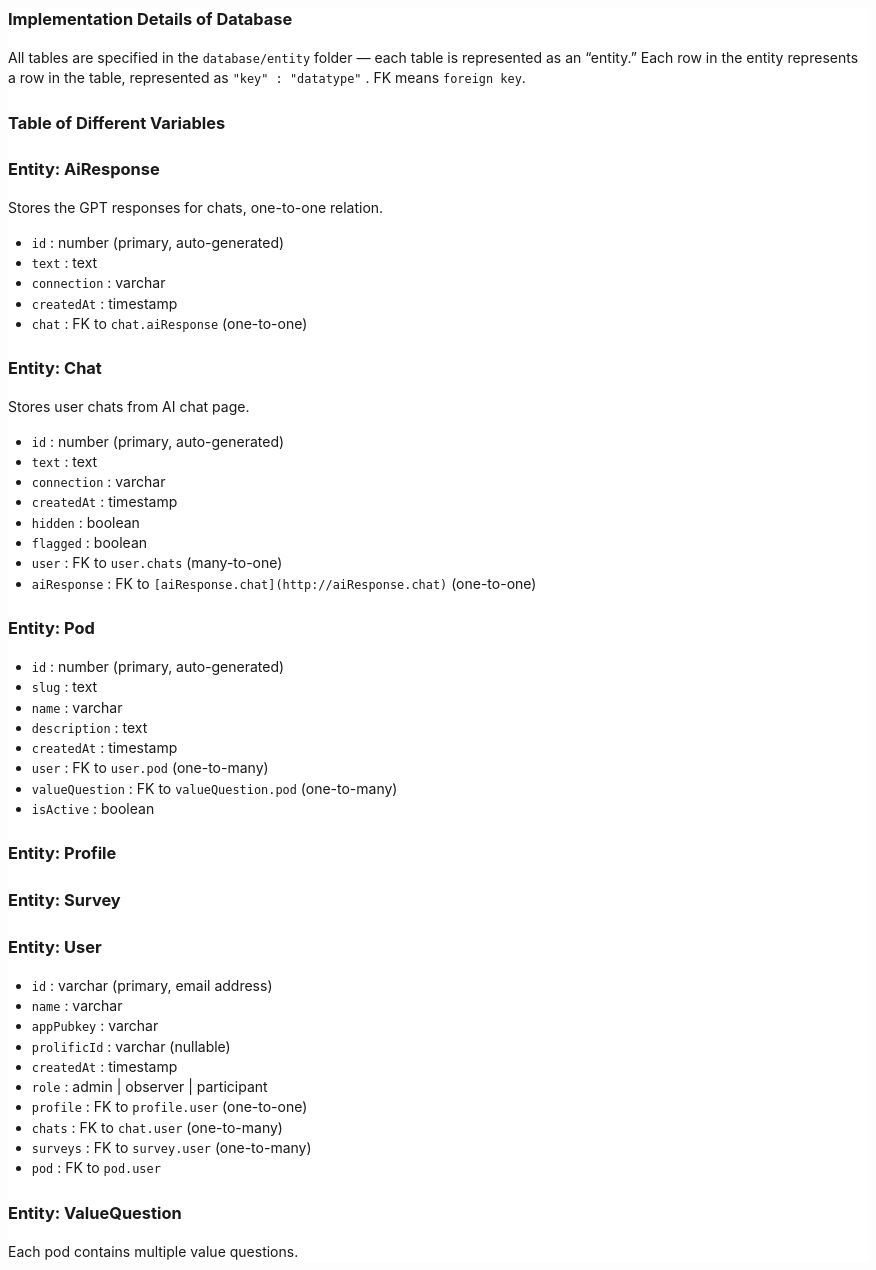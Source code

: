 ### Implementation Details of Database

All tables are specified in the `database/entity` folder — each table is represented as an “entity.” Each row in the entity represents a row in the table, represented as `"key" : "datatype"` . FK means `foreign key`.

### Table of Different Variables

### Entity: AiResponse

Stores the GPT responses for chats, one-to-one relation.

- `id` : number (primary, auto-generated)
- `text` : text
- `connection` : varchar
- `createdAt` : timestamp
- `chat` : FK to `chat.aiResponse` (one-to-one)

### Entity: Chat

Stores user chats from AI chat page.

- `id` : number (primary, auto-generated)
- `text` : text
- `connection` : varchar
- `createdAt` : timestamp
- `hidden` : boolean
- `flagged` : boolean
- `user` : FK to `user.chats` (many-to-one)
- `aiResponse` : FK to `[aiResponse.chat](http://aiResponse.chat)` (one-to-one)

### Entity: Pod

- `id` : number (primary, auto-generated)
- `slug` : text
- `name` : varchar
- `description` : text
- `createdAt` : timestamp
- `user` : FK to `user.pod` (one-to-many)
- `valueQuestion` : FK to `valueQuestion.pod` (one-to-many)
- `isActive` : boolean

### Entity: Profile

### Entity: Survey

### Entity: User

- `id` : varchar (primary, email address)
- `name` : varchar
- `appPubkey` : varchar
- `prolificId` : varchar (nullable)
- `createdAt` : timestamp
- `role` : admin | observer | participant
- `profile` : FK to `profile.user` (one-to-one)
- `chats` : FK to `chat.user` (one-to-many)
- `surveys` : FK to `survey.user` (one-to-many)
- `pod` : FK to `pod.user`

### Entity: ValueQuestion

Each pod contains multiple value questions.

————

- [Goal of the exercise]:
The lines above should be transcribed exactly, with every image removed.

- [Result for this task]:
Source code

: ### Implementation Details of Database

All tables are specified in the `database/entity` folder — each table is represented as an “entity.” Each row in the entity represents a row in the table, represented as `"key" : "datatype"` . FK means `foreign key`.

### Table of Different Variables

### Entity: AiResponse

Stores the GPT responses for chats, one-to-one relation.

- `id` : number (primary, auto-generated)
- `text` : text
- `connection` : varchar
- `createdAt` : timestamp
- `chat` : FK to `chat.aiResponse` (one-to-one)

### Entity: Chat

Stores user chats from AI chat page.

- `id` : number (primary, auto-generated)
- `text` : text
- `connection` : varchar
- `createdAt` : timestamp
- `hidden` : boolean
- `flagged` : boolean
- `user` : FK to `user.chats` (many-to-one)
- `aiResponse` : FK to `[aiResponse.chat](http://aiResponse.chat)` (one-to-one)

### Entity: Pod

- `id` : number (primary, auto-generated)
- `slug` : text
- `name` : varchar
- `description` : text
- `createdAt` : timestamp
- `user` : FK to `user.pod` (one-to-many)
- `valueQuestion` : FK to `valueQuestion.pod` (one-to-many)
- `isActive` : boolean

### Entity: Profile

### Entity: Survey

### Entity: User

- `id` : varchar (primary, email address)
- `name` : varchar
- `appPubkey` : varchar
- `prolificId` : varchar (nullable)
- `createdAt` : timestamp
- `role` : admin | observer | participant
- `profile` : FK to `profile.user` (one-to-one)
- `chats` : FK to `chat.user` (one-to-many)
- `surveys` : FK to `survey.user` (one-to-many)
- `pod` : FK to `pod.user`

### Entity: ValueQuestion

Each pod contains multiple value questions.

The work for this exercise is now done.